ACTION ITEM: Could you write out the opening lines of the data, word for word, stopping after the line that contains "- changes boat speed so that is closer"?

┌──

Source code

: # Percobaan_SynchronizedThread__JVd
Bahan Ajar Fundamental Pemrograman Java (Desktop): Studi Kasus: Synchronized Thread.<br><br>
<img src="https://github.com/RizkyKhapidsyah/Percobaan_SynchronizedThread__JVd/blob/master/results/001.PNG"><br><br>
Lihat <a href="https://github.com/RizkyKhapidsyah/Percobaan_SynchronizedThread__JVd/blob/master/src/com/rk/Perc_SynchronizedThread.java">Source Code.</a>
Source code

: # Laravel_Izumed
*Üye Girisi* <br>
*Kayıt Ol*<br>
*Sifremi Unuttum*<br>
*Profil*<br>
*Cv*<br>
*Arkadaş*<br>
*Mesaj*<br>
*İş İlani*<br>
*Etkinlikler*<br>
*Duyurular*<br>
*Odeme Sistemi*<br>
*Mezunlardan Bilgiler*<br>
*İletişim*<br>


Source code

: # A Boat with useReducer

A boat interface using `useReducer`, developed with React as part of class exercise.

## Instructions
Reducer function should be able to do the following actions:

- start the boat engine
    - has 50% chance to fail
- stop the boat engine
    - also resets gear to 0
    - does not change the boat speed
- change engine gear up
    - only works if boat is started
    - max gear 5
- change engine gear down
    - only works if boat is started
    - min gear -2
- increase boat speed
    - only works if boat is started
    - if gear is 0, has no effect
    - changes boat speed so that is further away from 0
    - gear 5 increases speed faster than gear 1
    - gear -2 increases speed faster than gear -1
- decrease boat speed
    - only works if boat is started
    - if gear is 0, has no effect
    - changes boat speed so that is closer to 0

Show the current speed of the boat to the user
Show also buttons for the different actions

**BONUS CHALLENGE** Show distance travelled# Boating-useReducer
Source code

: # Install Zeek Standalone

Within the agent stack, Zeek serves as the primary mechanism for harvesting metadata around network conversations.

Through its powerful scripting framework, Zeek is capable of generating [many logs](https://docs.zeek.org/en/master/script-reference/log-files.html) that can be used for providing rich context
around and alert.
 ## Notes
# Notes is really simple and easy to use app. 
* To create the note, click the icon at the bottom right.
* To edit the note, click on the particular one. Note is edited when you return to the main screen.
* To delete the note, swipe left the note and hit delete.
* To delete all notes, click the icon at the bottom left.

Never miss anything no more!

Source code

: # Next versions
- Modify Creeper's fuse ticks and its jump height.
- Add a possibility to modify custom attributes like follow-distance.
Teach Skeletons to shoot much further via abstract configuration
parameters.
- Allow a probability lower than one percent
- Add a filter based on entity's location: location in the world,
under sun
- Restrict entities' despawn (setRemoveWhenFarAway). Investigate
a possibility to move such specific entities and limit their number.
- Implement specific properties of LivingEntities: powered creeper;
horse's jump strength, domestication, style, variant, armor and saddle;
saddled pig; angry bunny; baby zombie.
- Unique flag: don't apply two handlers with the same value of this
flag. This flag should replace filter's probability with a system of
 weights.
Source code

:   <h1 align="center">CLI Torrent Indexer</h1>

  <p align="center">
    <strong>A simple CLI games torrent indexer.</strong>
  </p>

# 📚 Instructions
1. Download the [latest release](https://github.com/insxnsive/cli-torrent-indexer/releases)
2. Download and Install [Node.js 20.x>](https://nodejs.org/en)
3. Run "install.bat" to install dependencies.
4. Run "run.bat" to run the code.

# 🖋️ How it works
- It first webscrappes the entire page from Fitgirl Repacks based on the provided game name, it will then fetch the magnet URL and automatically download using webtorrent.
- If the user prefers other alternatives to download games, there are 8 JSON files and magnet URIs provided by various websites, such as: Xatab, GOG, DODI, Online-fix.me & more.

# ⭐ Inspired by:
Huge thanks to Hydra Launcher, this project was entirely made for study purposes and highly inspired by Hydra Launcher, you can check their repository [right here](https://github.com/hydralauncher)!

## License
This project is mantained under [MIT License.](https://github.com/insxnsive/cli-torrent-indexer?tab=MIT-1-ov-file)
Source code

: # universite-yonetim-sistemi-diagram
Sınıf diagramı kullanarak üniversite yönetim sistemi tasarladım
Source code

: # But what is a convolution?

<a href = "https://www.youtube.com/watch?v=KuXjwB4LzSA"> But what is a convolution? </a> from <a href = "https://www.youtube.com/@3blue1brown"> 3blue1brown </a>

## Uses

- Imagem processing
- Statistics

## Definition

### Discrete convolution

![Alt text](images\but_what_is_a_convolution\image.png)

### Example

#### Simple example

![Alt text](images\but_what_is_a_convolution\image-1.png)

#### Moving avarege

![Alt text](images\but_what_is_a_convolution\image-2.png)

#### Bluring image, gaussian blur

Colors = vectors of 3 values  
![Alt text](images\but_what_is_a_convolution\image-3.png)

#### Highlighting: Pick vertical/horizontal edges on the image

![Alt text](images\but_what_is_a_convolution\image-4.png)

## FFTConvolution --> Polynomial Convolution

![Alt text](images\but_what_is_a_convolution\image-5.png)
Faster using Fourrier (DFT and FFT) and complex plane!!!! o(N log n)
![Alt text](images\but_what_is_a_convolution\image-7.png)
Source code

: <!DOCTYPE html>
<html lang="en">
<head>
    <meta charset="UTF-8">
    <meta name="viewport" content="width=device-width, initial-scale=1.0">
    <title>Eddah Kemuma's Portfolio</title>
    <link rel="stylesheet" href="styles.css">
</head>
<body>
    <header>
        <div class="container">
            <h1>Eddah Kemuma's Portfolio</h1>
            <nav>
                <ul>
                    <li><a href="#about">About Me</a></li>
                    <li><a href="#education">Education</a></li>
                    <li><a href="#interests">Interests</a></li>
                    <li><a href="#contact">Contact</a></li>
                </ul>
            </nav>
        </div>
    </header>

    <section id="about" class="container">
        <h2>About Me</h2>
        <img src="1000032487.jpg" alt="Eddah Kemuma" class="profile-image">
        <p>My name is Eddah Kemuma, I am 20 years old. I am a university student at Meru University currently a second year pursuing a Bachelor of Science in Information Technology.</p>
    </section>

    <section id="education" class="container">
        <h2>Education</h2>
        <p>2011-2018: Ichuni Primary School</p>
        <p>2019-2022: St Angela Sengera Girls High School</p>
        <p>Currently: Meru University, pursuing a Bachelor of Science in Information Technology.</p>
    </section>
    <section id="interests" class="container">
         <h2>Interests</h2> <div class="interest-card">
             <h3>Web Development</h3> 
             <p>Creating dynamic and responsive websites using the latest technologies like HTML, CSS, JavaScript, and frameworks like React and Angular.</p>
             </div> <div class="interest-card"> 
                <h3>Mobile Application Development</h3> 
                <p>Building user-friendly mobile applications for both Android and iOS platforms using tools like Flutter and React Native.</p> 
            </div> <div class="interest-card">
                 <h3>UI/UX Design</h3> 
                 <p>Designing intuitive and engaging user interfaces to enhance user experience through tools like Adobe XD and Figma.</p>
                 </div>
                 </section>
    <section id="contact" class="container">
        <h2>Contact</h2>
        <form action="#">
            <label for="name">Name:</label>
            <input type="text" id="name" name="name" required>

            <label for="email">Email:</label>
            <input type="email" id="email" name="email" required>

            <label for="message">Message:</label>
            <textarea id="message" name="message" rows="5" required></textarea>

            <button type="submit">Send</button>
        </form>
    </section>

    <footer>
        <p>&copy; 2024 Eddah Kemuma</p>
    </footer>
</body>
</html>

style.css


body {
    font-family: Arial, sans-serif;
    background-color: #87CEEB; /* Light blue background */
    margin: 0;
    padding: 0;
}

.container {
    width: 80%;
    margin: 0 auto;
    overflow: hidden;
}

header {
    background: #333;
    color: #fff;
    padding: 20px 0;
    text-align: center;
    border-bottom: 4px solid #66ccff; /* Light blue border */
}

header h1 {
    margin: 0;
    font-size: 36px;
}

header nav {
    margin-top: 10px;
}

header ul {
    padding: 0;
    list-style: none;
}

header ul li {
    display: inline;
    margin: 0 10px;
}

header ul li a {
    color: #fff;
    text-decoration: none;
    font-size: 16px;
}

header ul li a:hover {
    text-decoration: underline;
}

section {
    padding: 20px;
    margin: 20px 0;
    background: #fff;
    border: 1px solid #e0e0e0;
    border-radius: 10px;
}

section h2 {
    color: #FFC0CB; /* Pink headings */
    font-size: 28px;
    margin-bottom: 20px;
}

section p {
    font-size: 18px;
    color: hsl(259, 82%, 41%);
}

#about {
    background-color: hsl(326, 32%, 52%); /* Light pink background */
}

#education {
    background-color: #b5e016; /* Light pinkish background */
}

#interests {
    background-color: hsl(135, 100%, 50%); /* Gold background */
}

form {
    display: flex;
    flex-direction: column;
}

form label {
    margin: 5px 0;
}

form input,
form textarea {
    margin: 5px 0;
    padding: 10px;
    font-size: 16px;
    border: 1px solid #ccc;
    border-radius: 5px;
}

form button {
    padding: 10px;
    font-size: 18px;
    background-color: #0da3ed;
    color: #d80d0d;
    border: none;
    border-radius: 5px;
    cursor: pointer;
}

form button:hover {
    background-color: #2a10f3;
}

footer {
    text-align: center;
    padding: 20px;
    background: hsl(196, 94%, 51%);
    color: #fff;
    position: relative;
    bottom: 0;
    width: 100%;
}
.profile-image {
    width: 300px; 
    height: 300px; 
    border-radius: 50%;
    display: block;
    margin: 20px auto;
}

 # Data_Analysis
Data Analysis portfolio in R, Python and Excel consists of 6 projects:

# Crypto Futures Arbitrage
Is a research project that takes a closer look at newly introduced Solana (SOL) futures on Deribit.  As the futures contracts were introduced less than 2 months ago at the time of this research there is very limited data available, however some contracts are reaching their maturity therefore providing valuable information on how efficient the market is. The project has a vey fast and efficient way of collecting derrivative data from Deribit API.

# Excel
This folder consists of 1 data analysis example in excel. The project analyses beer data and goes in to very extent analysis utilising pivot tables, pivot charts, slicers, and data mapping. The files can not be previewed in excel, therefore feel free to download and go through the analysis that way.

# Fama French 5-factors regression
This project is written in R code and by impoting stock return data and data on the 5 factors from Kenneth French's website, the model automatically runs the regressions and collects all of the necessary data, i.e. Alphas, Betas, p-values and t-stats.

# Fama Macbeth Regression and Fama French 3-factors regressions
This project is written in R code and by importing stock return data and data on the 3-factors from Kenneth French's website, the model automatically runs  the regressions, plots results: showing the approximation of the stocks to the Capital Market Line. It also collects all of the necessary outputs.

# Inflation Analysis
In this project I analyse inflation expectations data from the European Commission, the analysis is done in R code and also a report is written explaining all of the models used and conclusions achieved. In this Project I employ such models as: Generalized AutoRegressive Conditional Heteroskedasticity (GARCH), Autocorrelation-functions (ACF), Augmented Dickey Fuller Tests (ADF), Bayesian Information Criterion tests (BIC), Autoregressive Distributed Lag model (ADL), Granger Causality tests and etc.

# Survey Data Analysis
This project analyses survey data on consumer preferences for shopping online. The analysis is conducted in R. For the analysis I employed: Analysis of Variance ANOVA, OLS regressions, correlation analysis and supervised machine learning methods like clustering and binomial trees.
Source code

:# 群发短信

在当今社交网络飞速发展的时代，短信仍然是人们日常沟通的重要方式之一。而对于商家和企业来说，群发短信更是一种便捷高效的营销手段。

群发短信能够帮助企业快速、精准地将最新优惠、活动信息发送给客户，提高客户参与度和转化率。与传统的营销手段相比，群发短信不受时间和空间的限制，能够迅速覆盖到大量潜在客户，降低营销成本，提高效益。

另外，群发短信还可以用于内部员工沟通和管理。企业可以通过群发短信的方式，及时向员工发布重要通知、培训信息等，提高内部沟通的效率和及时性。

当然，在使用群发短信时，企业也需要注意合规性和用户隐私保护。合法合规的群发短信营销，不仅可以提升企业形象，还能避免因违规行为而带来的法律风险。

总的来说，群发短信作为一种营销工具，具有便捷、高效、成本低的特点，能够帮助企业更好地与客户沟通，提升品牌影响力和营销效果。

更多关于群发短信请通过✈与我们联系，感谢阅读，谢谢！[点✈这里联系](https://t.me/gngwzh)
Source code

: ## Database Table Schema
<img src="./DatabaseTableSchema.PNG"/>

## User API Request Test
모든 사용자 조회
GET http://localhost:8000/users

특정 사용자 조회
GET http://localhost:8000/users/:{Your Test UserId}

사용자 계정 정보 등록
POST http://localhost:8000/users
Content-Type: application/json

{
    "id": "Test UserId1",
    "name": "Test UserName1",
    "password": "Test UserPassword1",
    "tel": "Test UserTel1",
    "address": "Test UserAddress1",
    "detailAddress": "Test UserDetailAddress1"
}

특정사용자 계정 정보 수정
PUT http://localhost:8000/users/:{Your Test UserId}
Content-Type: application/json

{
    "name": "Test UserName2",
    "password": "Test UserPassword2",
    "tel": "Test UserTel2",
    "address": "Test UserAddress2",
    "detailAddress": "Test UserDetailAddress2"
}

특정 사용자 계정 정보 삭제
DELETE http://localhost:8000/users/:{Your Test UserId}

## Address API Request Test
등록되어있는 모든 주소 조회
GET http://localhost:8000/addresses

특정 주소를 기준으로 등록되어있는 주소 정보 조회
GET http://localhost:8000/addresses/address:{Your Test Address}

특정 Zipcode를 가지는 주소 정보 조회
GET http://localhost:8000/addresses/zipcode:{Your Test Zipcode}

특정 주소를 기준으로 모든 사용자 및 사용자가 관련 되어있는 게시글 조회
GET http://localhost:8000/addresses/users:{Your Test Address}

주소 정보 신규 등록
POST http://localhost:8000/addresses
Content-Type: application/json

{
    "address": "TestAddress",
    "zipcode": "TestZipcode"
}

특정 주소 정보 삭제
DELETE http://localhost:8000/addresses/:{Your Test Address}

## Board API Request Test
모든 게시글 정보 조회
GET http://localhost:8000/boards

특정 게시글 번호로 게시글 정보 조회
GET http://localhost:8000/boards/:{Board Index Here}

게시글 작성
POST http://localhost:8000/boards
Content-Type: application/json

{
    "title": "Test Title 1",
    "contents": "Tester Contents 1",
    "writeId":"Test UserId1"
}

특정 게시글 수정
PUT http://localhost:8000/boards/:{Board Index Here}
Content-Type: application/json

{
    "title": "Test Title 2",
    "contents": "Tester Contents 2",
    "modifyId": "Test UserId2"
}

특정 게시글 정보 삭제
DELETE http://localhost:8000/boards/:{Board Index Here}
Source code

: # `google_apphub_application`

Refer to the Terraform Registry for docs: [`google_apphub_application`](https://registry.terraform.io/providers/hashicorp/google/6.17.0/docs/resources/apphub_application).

└──

EXERCISE RESULT:
Source code

: # Percobaan_SynchronizedThread__JVd
Bahan Ajar Fundamental Pemrograman Java (Desktop): Studi Kasus: Synchronized Thread.<br><br>
<img src="https://github.com/RizkyKhapidsyah/Percobaan_SynchronizedThread__JVd/blob/master/results/001.PNG"><br><br>
Lihat <a href="https://github.com/RizkyKhapidsyah/Percobaan_SynchronizedThread__JVd/blob/master/src/com/rk/Perc_SynchronizedThread.java">Source Code.</a>
Source code

: # Laravel_Izumed
*Üye Girisi* <br>
*Kayıt Ol*<br>
*Sifremi Unuttum*<br>
*Profil*<br>
*Cv*<br>
*Arkadaş*<br>
*Mesaj*<br>
*İş İlani*<br>
*Etkinlikler*<br>
*Duyurular*<br>
*Odeme Sistemi*<br>
*Mezunlardan Bilgiler*<br>
*İletişim*<br>


Source code

: # A Boat with useReducer

A boat interface using `useReducer`, developed with React as part of class exercise.

## Instructions
Reducer function should be able to do the following actions:

- start the boat engine
    - has 50% chance to fail
- stop the boat engine
    - also resets gear to 0
    - does not change the boat speed
- change engine gear up
    - only works if boat is started
    - max gear 5
- change engine gear down
    - only works if boat is started
    - min gear -2
- increase boat speed
    - only works if boat is started
    - if gear is 0, has no effect
    - changes boat speed so that is further away from 0
    - gear 5 increases speed faster than gear 1
    - gear -2 increases speed faster than gear -1
- decrease boat speed
    - only works if boat is started
    - if gear is 0, has no effect
    - changes boat speed so that is closer to 0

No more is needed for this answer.